PROBLEM DETAILS:
Give the records again exactly as written. Leave out the pictures.
[SOURCE MATERIAL — start]
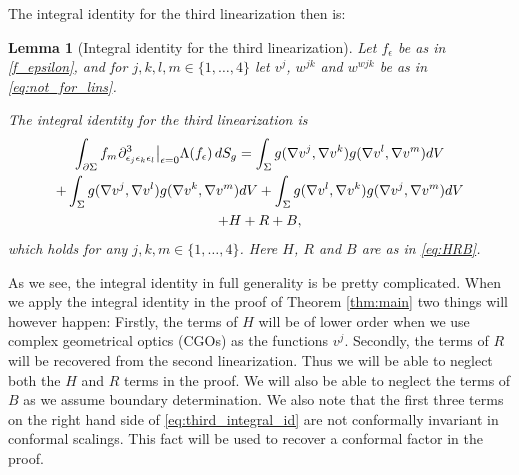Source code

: \documentclass[12pt]{amsart}
\def\p{\partial}
\newtheorem{lemma}[theorem]{Lemma}
\theoremstyle{definition}
\theoremstyle{remark}
\newcommand{\eps}{\epsilon}
\newcommand{\s}{\hspace{0.5pt}}
\begin{document}
The integral identity for the third linearization then is:
\begin{lemma}[Integral identity for the third linearization]\label{Lem:Integral identity_3rd} Let $f_\eps$ be as in \eqref{f_epsilon}, and for $j,k,l,m\in \{1,\ldots,4\}$ let $v^{j}$, $w^{jk}$ and $w^{wjk}$ be as in \eqref{eq:not_for_lins}.

	The integral identity for the third linearization is
	\begin{multline}\label{eq:third_integral_id}
	 \int_{\p \Sigma} f_m \s \p^3_{\eps_j \eps_k\eps_l}\big|_{\epsilon=0} \Lambda (f_\epsilon) \, dS_g = \int_{\Sigma}g(\nabla v^{j},\nabla v^k)g(\nabla v^{l},\nabla v^m) dV  \\
	 +\int_{\Sigma}g(\nabla v^{j},\nabla v^l)g(\nabla v^{k},\nabla v^m) dV+\int_{\Sigma}g(\nabla v^{l},\nabla v^k)g(\nabla v^{j},\nabla v^m) dV \\
	 +H+R+B,
	\end{multline}
	which holds for any $j,k,m\in \{1,\ldots,4\}$. Here $H$, $R$ and $B$ are as in \eqref{eq:HRB}.
\end{lemma}
As we see, the integral identity in full generality is be pretty complicated. 
When we apply the integral identity in the proof of Theorem \ref{thm:main} two things will however happen: Firstly, the terms of $H$ will be of lower order when we use complex geometrical optics (CGOs) as the functions $v^j$. Secondly, the terms of $R$ will be recovered from the second linearization. Thus we will be able to neglect both the $H$ and $R$ terms in the proof. We will also be able to neglect the terms of $B$ as we assume boundary determination. We also note that the first three terms on the right hand side of \eqref{eq:third_integral_id} are not conformally invariant in conformal scalings. This fact will be used to recover a conformal factor in the proof.
\end{document}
[SOURCE MATERIAL — finish]
SOLUTION TO THE PROBLEM:
Source code

: \documentclass[12pt]{amsart}
\def\p{\partial}
\newtheorem{lemma}[theorem]{Lemma}
\theoremstyle{definition}
\theoremstyle{remark}
\newcommand{\eps}{\epsilon}
\newcommand{\s}{\hspace{0.5pt}}
\begin{document}
The integral identity for the third linearization then is:
\begin{lemma}[Integral identity for the third linearization]\label{Lem:Integral identity_3rd} Let $f_\eps$ be as in \eqref{f_epsilon}, and for $j,k,l,m\in \{1,\ldots,4\}$ let $v^{j}$, $w^{jk}$ and $w^{wjk}$ be as in \eqref{eq:not_for_lins}.

	The integral identity for the third linearization is
	\begin{multline}\label{eq:third_integral_id}
	 \int_{\p \Sigma} f_m \s \p^3_{\eps_j \eps_k\eps_l}\big|_{\epsilon=0} \Lambda (f_\epsilon) \, dS_g = \int_{\Sigma}g(\nabla v^{j},\nabla v^k)g(\nabla v^{l},\nabla v^m) dV  \\
	 +\int_{\Sigma}g(\nabla v^{j},\nabla v^l)g(\nabla v^{k},\nabla v^m) dV+\int_{\Sigma}g(\nabla v^{l},\nabla v^k)g(\nabla v^{j},\nabla v^m) dV \\
	 +H+R+B,
	\end{multline}
	which holds for any $j,k,m\in \{1,\ldots,4\}$. Here $H$, $R$ and $B$ are as in \eqref{eq:HRB}.
\end{lemma}
As we see, the integral identity in full generality is be pretty complicated. 
When we apply the integral identity in the proof of Theorem \ref{thm:main} two things will however happen: Firstly, the terms of $H$ will be of lower order when we use complex geometrical optics (CGOs) as the functions $v^j$. Secondly, the terms of $R$ will be recovered from the second linearization. Thus we will be able to neglect both the $H$ and $R$ terms in the proof. We will also be able to neglect the terms of $B$ as we assume boundary determination. We also note that the first three terms on the right hand side of \eqref{eq:third_integral_id} are not conformally invariant in conformal scalings. This fact will be used to recover a conformal factor in the proof.
\end{document}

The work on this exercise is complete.